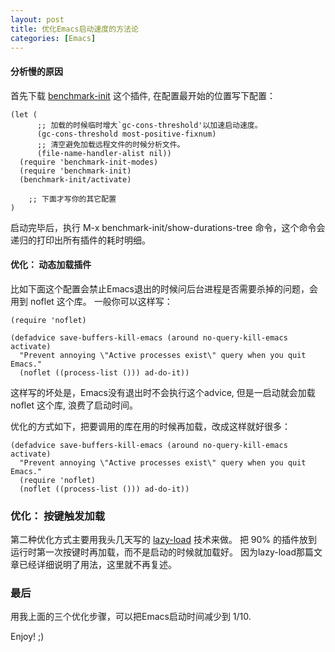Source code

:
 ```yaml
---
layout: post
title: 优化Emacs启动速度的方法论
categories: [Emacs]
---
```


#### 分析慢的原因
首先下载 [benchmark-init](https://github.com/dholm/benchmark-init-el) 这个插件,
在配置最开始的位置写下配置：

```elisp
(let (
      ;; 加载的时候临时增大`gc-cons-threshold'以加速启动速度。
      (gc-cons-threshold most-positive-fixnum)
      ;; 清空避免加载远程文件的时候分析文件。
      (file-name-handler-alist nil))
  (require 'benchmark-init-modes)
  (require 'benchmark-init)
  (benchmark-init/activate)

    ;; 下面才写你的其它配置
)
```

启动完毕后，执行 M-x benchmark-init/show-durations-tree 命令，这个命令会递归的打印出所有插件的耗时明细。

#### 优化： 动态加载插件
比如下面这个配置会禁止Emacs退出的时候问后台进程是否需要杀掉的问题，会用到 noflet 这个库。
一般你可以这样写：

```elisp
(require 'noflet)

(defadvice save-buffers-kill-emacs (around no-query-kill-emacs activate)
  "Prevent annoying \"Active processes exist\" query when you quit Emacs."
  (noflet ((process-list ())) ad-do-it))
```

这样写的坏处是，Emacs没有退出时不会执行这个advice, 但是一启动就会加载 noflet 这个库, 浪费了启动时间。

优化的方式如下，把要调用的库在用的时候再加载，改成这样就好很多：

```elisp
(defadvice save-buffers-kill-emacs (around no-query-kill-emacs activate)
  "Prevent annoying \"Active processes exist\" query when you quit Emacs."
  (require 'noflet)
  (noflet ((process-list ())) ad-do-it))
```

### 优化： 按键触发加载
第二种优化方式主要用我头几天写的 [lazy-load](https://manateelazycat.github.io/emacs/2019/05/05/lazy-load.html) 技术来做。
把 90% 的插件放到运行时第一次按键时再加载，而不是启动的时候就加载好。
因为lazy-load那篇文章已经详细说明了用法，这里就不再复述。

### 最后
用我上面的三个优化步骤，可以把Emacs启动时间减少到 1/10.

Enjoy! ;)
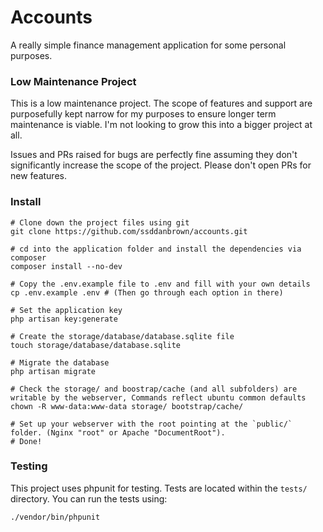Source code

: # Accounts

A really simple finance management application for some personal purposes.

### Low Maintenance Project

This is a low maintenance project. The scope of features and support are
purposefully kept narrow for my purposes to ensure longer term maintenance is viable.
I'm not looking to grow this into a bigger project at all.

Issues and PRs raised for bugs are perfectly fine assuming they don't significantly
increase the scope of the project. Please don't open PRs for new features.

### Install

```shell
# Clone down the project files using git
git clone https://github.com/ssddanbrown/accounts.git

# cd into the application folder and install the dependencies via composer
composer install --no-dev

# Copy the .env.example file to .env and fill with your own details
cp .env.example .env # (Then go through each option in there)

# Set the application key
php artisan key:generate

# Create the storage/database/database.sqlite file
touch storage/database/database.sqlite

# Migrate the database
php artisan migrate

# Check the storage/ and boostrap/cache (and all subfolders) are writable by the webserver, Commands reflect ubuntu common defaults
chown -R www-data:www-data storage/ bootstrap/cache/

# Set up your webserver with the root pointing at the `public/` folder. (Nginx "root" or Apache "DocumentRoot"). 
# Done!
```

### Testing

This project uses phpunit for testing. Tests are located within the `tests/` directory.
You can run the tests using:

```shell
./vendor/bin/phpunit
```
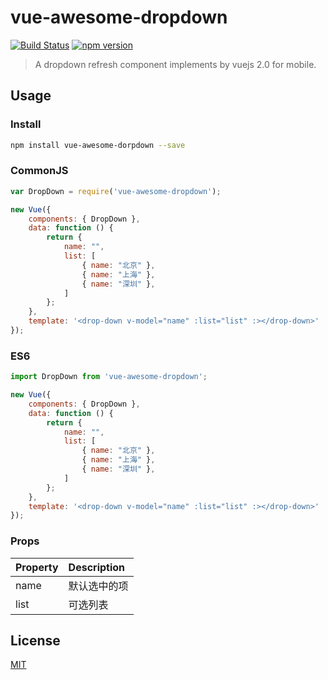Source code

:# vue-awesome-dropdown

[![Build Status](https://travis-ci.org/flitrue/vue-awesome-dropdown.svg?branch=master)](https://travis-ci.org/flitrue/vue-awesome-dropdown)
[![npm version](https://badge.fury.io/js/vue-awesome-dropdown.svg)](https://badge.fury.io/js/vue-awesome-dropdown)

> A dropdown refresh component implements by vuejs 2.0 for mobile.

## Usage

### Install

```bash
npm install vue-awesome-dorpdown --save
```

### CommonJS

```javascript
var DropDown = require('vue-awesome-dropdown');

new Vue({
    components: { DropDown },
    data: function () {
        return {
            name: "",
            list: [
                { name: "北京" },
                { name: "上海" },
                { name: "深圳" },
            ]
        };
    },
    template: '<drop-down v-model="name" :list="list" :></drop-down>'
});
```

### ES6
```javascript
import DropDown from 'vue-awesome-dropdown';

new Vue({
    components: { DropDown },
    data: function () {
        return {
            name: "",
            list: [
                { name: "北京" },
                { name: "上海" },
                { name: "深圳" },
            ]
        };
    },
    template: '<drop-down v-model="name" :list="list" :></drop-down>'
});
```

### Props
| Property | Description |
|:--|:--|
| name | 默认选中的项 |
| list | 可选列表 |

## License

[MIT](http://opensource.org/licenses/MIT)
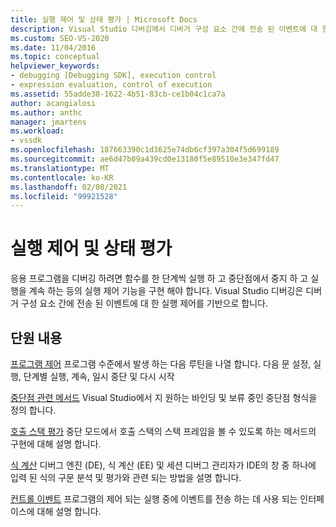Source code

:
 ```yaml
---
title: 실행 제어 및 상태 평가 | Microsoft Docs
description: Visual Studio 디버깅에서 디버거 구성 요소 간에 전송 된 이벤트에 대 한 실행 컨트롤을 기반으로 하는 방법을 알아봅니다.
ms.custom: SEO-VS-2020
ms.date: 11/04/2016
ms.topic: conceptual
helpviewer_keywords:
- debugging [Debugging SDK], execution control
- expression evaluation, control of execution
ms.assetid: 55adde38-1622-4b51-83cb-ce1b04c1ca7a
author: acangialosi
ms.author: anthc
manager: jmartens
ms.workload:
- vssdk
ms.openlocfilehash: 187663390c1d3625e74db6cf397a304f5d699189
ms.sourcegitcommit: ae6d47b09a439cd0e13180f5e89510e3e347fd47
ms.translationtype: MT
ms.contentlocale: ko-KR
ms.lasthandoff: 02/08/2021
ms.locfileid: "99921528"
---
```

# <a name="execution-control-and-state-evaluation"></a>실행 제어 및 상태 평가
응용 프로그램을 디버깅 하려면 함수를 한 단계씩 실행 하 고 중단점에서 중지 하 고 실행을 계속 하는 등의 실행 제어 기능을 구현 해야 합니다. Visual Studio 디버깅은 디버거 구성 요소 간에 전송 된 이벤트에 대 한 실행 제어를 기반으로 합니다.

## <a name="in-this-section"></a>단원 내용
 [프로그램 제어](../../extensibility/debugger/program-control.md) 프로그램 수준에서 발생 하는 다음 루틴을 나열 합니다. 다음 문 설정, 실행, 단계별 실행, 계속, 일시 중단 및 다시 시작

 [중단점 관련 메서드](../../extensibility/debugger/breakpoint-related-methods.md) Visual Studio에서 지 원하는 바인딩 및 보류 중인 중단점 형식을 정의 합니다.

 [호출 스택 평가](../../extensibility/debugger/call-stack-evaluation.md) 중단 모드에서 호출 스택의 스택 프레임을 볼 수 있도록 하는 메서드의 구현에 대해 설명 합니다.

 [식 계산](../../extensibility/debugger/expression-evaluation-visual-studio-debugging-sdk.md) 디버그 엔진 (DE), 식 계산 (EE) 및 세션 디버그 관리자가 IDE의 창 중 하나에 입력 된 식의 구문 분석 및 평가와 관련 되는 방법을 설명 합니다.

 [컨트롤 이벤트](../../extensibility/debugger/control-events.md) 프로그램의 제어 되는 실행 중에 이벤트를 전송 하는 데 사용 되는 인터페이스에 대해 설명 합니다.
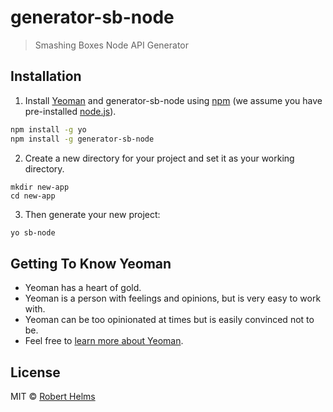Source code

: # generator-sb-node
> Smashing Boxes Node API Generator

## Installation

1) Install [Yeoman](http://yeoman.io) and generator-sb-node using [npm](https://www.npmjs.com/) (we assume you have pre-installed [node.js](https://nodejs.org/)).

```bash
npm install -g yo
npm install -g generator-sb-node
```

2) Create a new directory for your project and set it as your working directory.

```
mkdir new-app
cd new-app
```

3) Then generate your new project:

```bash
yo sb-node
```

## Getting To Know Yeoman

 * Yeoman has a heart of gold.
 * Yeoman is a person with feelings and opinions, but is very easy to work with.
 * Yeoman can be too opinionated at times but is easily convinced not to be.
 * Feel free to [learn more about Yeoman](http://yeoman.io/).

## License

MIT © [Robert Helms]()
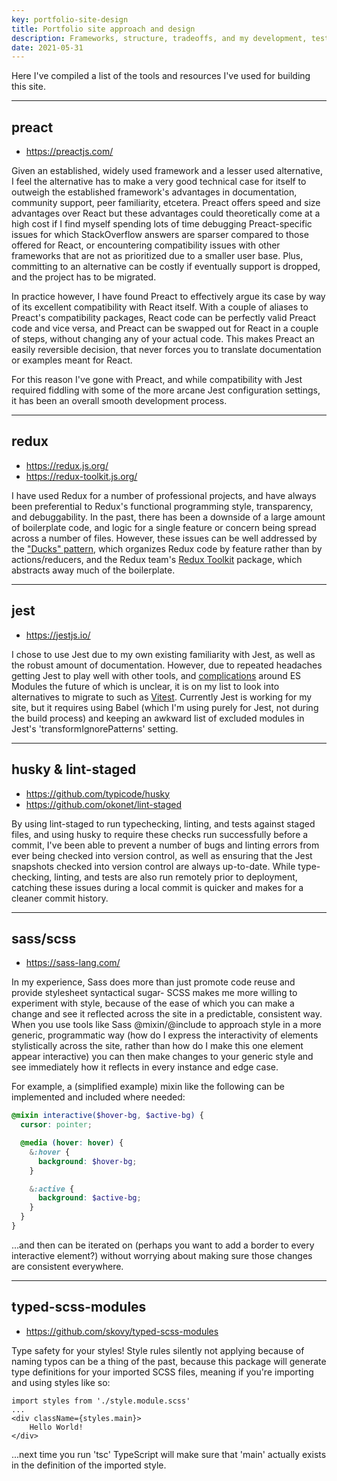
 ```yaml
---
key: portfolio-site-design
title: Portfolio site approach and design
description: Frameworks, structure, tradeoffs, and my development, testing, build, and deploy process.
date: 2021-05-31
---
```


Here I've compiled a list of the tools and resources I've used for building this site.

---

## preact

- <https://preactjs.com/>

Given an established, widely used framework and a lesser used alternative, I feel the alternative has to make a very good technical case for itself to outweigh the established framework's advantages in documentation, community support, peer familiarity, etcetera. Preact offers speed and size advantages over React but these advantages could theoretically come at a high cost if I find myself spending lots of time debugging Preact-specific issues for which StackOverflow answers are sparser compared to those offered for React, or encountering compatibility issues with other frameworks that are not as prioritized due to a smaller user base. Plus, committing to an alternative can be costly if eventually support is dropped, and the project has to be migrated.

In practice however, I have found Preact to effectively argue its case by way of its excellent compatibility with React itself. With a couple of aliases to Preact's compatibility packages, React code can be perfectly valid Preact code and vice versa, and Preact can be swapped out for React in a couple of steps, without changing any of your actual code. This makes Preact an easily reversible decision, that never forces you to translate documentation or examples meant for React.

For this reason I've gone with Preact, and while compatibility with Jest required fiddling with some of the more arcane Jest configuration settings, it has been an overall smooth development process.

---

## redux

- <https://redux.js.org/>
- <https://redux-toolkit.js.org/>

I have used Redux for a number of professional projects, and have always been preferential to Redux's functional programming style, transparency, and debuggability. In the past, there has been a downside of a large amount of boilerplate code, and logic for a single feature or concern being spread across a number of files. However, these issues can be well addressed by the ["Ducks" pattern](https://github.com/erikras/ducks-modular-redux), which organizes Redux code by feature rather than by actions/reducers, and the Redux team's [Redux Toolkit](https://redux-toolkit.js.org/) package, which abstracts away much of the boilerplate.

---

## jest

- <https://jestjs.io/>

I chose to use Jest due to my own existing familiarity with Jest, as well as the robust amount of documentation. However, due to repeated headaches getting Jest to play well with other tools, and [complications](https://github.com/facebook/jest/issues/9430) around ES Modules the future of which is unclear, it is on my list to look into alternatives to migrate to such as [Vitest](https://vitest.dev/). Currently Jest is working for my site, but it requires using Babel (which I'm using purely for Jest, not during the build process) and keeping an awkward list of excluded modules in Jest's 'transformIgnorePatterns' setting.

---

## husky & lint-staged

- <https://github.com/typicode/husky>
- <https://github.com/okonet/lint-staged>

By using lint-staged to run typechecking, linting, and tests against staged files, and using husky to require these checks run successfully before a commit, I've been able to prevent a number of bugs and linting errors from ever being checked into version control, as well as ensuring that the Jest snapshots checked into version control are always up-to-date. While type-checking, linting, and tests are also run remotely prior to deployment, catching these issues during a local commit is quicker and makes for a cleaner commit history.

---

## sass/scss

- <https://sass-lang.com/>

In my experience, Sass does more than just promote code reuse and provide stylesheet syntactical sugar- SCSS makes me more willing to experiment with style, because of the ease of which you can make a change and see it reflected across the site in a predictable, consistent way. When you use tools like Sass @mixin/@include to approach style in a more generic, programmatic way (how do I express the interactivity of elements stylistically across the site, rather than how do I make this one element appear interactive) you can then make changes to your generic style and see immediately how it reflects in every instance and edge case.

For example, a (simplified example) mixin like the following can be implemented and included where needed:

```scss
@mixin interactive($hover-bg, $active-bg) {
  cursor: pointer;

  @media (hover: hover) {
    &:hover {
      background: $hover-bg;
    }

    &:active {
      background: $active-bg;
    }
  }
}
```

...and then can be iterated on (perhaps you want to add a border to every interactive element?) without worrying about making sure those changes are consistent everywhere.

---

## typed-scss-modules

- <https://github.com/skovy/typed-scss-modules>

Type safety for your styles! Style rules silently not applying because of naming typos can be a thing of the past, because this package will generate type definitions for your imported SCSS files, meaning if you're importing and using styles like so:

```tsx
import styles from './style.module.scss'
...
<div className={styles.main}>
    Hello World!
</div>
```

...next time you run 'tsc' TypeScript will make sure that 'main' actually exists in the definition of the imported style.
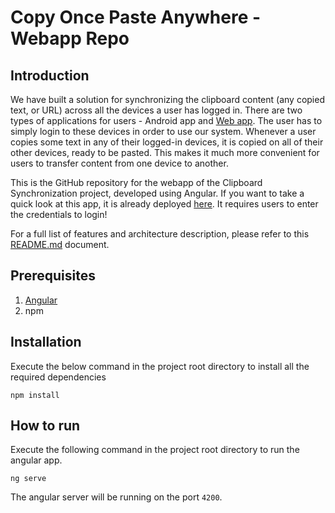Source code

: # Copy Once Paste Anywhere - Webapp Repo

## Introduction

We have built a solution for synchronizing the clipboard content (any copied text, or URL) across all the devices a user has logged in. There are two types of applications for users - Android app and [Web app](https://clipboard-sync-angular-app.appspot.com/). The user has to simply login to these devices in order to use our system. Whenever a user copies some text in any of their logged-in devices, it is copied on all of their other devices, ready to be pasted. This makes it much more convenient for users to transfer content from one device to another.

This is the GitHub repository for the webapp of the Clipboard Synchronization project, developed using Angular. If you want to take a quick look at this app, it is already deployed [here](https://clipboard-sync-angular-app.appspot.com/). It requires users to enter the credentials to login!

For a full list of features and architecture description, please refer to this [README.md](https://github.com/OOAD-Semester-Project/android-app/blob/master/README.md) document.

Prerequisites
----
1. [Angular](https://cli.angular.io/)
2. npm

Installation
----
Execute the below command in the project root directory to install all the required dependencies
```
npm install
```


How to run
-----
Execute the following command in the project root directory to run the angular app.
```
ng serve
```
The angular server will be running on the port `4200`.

» Action item:
Go line by line through the listing and count every line that includes the word "imported". Only the total is needed.

» Exercise answer:
2